== EXERCISE ==
Filter the lines below, copying only those with the string "deployment".

── DATA FOR PROCESSING

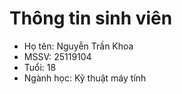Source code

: # Thông tin sinh viên
- Họ tên: Nguyễn Trần Khoa
- MSSV: 25119104
- Tuổi: 18
- Ngành học: Kỹ thuật máy tính
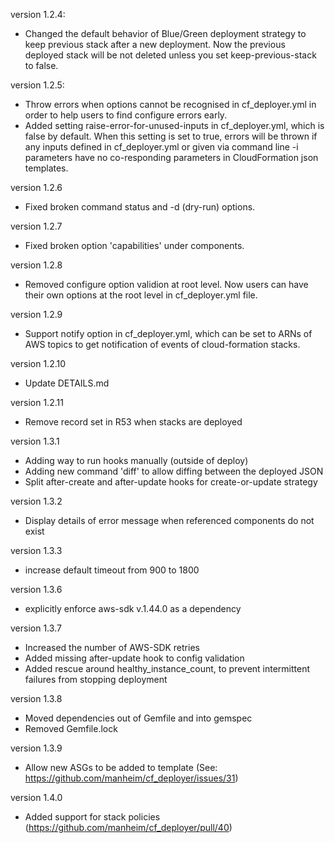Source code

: version 1.2.4:
  - Changed the default behavior of Blue/Green deployment strategy to keep previous stack after a new deployment.
  Now the previous deployed stack will be not deleted unless you set keep-previous-stack to false.

version 1.2.5:
  - Throw errors when options cannot be recognised in cf_deployer.yml in order to help users to find configure errors early.
  - Added setting raise-error-for-unused-inputs in cf_deployer.yml, which is false by default. When this setting is set to true, errors will be thrown if any inputs defined in cf_deployer.yml or given via command line -i parameters have no co-responding parameters in CloudFormation json templates.

version 1.2.6
  - Fixed broken command status and -d (dry-run) options.

version 1.2.7
  - Fixed broken option 'capabilities' under components.

version 1.2.8
  - Removed configure option validion at root level. Now users can have their own options at the root level in cf_deployer.yml file.

version 1.2.9
  - Support notify option in cf_deployer.yml, which can be set to ARNs of AWS topics to get notification of events of cloud-formation stacks.

version 1.2.10
  - Update DETAILS.md

version 1.2.11
  - Remove record set in R53 when stacks are deployed

version 1.3.1
  - Adding way to run hooks manually (outside of deploy)
  - Adding new command 'diff' to allow diffing between the deployed JSON
  - Split after-create and after-update hooks for create-or-update strategy

version 1.3.2
  - Display details of error message when referenced components do not exist

version 1.3.3
  - increase default timeout from 900 to 1800

version 1.3.6
  - explicitly enforce aws-sdk v.1.44.0 as a dependency

version 1.3.7
  - Increased the number of AWS-SDK retries
  - Added missing after-update hook to config validation
  - Added rescue around healthy_instance_count, to prevent intermittent failures from stopping deployment

version 1.3.8
  - Moved dependencies out of Gemfile and into gemspec
  - Removed Gemfile.lock

version 1.3.9
  - Allow new ASGs to be added to template (See: https://github.com/manheim/cf_deployer/issues/31)

version 1.4.0
  - Added support for stack policies (https://github.com/manheim/cf_deployer/pull/40)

────

== SOLUTION TO THIS TASK ==
  - Changed the default behavior of Blue/Green deployment strategy to keep previous stack after a new deployment.
  - Added rescue around healthy_instance_count, to prevent intermittent failures from stopping deployment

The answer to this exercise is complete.